- **GIVEN INFORMATION**
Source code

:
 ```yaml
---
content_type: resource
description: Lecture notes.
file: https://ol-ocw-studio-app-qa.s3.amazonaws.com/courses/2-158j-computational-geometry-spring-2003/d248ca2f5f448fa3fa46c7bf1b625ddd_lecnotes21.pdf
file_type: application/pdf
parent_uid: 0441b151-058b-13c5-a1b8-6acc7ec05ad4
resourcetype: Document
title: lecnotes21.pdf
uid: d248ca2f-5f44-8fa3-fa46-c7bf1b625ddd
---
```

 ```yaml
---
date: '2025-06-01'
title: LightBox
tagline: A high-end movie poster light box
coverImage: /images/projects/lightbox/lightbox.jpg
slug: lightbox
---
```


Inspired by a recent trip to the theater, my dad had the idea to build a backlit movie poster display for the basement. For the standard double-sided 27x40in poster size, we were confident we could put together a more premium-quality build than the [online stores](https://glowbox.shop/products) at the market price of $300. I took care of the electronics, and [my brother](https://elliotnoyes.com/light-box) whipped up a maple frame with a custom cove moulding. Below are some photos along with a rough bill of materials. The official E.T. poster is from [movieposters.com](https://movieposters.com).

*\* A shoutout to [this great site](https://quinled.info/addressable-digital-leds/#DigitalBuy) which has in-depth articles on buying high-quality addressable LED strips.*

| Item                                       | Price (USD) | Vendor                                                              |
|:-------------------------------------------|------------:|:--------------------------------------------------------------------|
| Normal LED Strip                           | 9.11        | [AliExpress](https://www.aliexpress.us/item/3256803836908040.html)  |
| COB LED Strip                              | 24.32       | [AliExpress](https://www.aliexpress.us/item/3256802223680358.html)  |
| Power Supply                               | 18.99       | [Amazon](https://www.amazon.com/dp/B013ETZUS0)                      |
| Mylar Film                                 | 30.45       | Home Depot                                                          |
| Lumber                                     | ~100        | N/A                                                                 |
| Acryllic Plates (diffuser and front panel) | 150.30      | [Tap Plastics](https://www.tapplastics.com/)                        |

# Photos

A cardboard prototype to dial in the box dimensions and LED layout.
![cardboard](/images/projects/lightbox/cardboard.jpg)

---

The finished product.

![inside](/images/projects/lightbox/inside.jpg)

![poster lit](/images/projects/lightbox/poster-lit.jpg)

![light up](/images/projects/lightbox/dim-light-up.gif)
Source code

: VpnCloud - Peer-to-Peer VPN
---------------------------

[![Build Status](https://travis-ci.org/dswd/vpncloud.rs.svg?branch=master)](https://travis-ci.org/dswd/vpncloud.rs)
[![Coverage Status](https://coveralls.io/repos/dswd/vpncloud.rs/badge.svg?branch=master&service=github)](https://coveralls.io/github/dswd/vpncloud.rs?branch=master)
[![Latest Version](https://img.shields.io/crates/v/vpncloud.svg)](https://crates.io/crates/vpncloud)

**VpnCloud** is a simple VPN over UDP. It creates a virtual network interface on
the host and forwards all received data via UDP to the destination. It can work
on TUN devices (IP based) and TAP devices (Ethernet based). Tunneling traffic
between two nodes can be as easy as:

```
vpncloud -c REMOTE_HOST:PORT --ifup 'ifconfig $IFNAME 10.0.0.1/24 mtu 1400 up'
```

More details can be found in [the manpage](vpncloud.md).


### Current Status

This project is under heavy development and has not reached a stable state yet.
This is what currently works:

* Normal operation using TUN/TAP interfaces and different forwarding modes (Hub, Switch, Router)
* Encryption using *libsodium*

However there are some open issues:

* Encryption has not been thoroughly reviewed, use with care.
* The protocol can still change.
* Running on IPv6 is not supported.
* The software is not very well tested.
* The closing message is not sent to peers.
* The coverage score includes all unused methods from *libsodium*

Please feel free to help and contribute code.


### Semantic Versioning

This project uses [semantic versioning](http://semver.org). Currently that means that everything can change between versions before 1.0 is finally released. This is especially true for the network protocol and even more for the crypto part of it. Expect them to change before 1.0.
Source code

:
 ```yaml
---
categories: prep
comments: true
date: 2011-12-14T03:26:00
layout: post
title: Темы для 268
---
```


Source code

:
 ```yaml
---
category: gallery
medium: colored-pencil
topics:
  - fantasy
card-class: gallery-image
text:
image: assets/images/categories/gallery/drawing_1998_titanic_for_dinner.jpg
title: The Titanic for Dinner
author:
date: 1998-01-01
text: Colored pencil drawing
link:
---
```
--
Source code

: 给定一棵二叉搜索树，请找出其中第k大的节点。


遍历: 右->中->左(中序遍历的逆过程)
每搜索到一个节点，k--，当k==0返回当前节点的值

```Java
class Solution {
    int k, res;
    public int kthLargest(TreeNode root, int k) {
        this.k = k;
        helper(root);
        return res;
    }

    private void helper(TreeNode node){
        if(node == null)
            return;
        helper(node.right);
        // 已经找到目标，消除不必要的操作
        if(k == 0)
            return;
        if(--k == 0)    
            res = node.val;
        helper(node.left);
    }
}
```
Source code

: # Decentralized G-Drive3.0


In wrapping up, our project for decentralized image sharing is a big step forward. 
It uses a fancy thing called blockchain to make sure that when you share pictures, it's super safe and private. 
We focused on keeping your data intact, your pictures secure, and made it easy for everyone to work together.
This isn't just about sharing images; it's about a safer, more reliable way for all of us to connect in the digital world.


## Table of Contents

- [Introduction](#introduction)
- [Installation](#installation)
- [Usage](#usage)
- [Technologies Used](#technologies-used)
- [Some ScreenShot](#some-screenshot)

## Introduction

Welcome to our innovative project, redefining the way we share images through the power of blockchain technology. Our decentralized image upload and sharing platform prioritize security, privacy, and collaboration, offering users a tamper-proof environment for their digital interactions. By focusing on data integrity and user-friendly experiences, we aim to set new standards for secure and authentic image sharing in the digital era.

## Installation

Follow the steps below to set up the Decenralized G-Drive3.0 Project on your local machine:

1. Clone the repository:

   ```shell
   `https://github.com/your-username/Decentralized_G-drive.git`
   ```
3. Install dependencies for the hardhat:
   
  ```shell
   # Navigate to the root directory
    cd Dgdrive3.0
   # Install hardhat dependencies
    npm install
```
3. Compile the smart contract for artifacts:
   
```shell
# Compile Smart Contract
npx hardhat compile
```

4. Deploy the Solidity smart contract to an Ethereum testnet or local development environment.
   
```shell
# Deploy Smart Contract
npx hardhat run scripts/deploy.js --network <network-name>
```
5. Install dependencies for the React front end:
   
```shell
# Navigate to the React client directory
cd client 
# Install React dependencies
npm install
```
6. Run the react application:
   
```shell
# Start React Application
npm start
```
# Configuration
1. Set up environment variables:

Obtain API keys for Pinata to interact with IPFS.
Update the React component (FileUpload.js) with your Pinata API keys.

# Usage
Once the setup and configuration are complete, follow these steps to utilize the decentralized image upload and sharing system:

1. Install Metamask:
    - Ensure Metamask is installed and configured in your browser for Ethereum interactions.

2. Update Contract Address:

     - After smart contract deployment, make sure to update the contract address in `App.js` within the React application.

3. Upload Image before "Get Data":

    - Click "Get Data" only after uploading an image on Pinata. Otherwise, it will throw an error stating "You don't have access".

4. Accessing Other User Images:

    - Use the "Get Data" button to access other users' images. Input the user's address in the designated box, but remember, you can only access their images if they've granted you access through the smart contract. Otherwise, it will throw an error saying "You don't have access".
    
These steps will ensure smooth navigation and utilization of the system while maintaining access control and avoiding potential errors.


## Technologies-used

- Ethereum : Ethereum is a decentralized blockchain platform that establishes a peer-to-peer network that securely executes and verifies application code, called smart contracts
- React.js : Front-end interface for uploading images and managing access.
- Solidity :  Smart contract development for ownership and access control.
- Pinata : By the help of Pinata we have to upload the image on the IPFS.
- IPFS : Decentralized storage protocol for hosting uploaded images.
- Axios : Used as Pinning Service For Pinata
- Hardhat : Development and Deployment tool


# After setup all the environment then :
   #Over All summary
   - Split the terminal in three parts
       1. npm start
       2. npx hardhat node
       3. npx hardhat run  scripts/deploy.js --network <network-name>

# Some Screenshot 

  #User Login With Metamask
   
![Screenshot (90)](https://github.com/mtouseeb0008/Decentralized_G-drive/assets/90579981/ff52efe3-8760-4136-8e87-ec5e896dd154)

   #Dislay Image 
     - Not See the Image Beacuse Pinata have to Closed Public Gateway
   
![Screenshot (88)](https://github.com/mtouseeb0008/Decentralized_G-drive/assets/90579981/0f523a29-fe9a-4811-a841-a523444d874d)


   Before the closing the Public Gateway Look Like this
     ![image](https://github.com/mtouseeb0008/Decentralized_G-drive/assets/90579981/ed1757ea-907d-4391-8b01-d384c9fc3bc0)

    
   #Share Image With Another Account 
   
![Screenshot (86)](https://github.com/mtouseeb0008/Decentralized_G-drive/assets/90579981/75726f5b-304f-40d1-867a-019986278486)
---
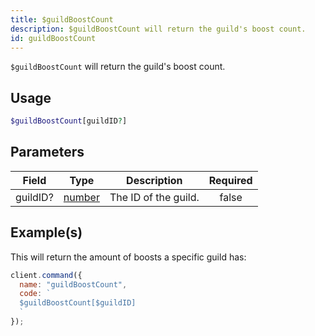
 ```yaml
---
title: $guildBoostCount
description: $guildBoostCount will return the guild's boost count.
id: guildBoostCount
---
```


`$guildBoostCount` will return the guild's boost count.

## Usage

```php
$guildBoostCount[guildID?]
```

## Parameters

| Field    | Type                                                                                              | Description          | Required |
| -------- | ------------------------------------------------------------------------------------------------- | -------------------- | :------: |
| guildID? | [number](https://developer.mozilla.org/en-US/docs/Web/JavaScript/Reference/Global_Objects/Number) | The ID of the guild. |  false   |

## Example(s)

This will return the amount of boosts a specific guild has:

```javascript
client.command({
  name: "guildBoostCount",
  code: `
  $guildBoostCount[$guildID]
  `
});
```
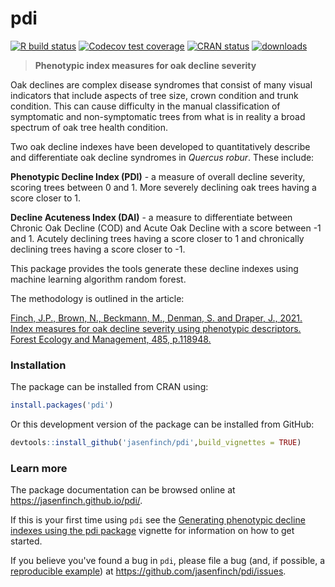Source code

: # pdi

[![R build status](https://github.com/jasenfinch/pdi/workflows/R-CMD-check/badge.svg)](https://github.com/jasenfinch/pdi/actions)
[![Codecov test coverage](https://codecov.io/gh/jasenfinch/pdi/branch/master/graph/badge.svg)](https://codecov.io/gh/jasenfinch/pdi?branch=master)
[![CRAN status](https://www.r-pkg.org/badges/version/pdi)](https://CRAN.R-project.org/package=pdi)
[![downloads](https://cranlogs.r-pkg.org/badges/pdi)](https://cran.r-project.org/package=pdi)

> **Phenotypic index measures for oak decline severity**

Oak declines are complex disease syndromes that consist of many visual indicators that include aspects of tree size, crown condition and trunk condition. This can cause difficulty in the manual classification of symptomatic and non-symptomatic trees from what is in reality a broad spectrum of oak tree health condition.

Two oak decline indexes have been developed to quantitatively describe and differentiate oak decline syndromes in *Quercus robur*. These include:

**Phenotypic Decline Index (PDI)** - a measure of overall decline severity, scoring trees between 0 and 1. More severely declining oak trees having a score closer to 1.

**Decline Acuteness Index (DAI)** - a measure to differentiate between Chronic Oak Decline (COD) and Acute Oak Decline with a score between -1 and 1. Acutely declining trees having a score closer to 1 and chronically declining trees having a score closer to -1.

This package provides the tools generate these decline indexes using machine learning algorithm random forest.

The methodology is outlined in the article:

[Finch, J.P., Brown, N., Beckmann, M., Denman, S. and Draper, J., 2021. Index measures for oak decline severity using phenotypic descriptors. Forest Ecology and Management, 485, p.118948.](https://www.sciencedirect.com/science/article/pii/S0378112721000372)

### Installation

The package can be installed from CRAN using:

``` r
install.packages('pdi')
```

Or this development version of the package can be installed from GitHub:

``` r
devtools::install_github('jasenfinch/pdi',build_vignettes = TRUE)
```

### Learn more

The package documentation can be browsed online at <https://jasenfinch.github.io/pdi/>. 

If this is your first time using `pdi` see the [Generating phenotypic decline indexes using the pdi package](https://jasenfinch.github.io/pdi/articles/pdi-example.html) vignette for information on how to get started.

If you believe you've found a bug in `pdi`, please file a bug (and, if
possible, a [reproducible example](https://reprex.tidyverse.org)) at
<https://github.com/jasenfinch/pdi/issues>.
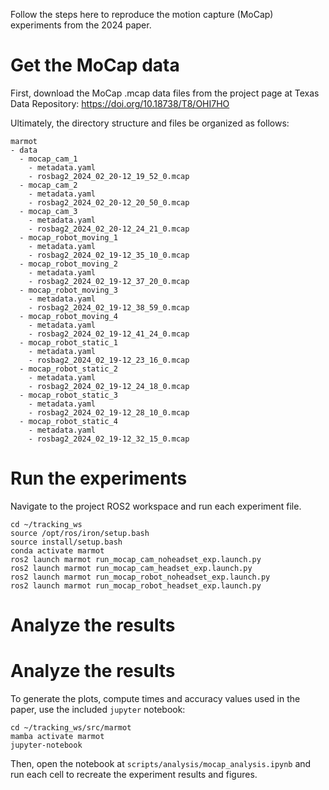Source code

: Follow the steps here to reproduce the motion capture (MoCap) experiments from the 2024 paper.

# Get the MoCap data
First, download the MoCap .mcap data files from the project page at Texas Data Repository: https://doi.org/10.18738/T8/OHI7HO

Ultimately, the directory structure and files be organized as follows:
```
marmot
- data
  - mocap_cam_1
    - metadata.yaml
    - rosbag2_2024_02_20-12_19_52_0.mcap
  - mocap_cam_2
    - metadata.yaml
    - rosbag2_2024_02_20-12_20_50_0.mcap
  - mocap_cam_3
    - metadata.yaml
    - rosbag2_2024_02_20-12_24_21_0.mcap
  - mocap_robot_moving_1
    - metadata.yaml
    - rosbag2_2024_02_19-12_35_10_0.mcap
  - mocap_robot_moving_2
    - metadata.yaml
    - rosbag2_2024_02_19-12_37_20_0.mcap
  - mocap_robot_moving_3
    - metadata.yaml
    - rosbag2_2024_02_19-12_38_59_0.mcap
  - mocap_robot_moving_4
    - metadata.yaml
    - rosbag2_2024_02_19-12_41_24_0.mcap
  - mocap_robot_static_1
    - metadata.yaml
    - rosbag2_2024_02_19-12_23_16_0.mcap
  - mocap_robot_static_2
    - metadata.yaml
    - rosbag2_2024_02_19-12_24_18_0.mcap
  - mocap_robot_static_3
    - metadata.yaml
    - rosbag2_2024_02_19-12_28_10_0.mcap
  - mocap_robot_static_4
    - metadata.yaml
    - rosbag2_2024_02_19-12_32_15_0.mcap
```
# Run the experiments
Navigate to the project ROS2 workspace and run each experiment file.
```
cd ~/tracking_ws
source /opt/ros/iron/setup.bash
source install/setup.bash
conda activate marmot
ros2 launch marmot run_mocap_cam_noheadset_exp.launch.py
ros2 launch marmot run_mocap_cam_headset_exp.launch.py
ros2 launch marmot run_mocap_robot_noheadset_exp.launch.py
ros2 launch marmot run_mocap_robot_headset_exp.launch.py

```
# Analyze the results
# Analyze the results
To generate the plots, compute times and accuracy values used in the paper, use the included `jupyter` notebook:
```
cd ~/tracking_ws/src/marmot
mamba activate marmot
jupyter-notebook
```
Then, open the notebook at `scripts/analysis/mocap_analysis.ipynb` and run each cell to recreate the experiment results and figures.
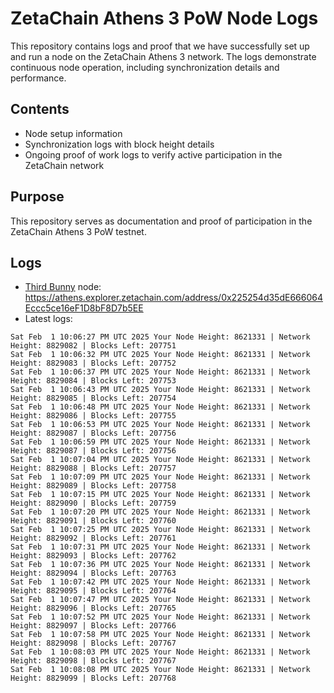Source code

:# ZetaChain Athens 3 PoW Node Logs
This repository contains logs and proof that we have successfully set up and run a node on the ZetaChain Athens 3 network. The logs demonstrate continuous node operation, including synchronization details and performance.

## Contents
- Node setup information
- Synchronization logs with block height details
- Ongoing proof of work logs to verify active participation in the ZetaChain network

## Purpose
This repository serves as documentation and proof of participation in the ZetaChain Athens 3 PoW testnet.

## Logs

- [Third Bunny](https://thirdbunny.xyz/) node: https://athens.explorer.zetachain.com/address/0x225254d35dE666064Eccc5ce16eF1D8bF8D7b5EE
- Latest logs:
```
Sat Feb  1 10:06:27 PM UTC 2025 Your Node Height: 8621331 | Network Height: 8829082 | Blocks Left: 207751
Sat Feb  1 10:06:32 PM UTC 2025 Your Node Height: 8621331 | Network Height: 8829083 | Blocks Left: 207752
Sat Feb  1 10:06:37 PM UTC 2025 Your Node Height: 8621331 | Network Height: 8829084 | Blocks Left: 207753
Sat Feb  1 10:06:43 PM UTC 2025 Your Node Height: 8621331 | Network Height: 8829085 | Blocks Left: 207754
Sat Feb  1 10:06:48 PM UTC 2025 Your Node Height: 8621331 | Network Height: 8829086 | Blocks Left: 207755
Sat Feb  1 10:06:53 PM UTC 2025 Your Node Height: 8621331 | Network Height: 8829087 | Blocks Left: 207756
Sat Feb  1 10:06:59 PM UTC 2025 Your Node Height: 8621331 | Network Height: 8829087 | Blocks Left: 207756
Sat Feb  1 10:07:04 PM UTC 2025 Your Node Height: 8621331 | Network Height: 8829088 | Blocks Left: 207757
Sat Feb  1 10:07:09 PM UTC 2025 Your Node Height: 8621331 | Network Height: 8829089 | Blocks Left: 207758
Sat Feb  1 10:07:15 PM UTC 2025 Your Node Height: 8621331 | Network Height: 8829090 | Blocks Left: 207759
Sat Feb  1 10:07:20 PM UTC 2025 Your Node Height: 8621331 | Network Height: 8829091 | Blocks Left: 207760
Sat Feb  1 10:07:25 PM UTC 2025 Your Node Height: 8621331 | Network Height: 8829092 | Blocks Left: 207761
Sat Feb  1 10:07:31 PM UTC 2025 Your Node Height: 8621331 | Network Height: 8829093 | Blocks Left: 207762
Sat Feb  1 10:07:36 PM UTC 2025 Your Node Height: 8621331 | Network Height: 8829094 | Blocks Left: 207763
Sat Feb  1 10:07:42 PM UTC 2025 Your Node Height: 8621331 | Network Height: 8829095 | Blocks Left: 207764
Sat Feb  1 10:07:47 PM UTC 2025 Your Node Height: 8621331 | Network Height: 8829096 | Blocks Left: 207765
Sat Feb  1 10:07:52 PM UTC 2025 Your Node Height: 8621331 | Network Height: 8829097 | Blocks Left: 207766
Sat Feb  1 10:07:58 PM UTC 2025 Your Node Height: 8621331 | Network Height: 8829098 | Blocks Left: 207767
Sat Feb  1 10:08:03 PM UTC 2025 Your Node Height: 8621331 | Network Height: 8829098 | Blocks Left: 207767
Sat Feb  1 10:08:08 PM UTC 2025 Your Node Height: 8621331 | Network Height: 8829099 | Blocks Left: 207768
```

- **WHAT TO WORK ON**
Reply with a lone number, the count of lines in the data that include the string "marmot".

- **SOLUTION FOR THIS PROBLEM**
8